Can exercise protect the brain from Alzheimer's?
Currently, there’s no cure available for the nearly 5.5 million people in the United States diagnosed with Alzheimer’s disease. But it turns out exercise might be an excellent way to slow the progression, and even prevent, the degenerative brain disease.
According to a research analysis published by the School of Health and Exercise Sciences at University of British Columbia, all studies suggest that regular exercise doesn’t just prevent Alzheimer’s from developing but it also improves the performance of daily activities for those who do already have the disease.
Researchers found that older adults not diagnosed with Alzheimer's who are physically active were significantly less likely to develop the disease compared to people who were inactive—which clearly indicates that exercise is key for preventing neural atrophy in otherwise healthy adults.

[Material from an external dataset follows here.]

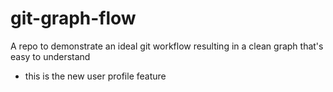 # git-graph-flow
A repo to demonstrate an ideal git workflow resulting in a clean graph that's easy to understand

* this is the new user profile feature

Why is exercise so helpful? Perhaps because it encourages neurogenesis, or the creation of new brain cells. In a study published in 2011, researchers from the Cleveland Clinic studied the brains of people with the e4 gene, a genetic variant that increases risk of developing Alzheimer’s. Half of the group exercised regularly, while the other half remained sedentary. A separate control group without the e4 gene was also examined. After a few months, researchers used an MRI machine to examine the brains of participants. Those with the e4 gene who exercised had minimal shrinkage of the hippocampus region of the brain. Comparably, those who didn’t work out regularly had significant atrophy on their hippocampi—up to nearly three percent in shrinkage!
The control group had a similar result to those who exercised, with very little change in their brain anatomy. So basically, the brains of physically active people at high risk for Alzheimer’s disease looked just like the brains of those who were at lower risk for the disease.
And on a practical level, exercise is just flat-out good for your body. Because it increases blood and oxygen flow to every part of your bod—including your brain—both of which help improve brain function. Exercise can be beneficial for preventing vascular dementia, which hardens the veins and arteries. Keeping the vascular system flexible and healthy helps minimize the risks of many chronic diseases.
Long story short? You should be exercising regularly, no matter how serious your Alzheimer’s risk. If you carry the e4 gene, working out is necessary for preventing the formation and progression of the disease. If you don’t have the gene, know that increasing blood and oxygen levels through exercise can only make you healthier … and of course, prevent a future Alzheimer’s diagnosis.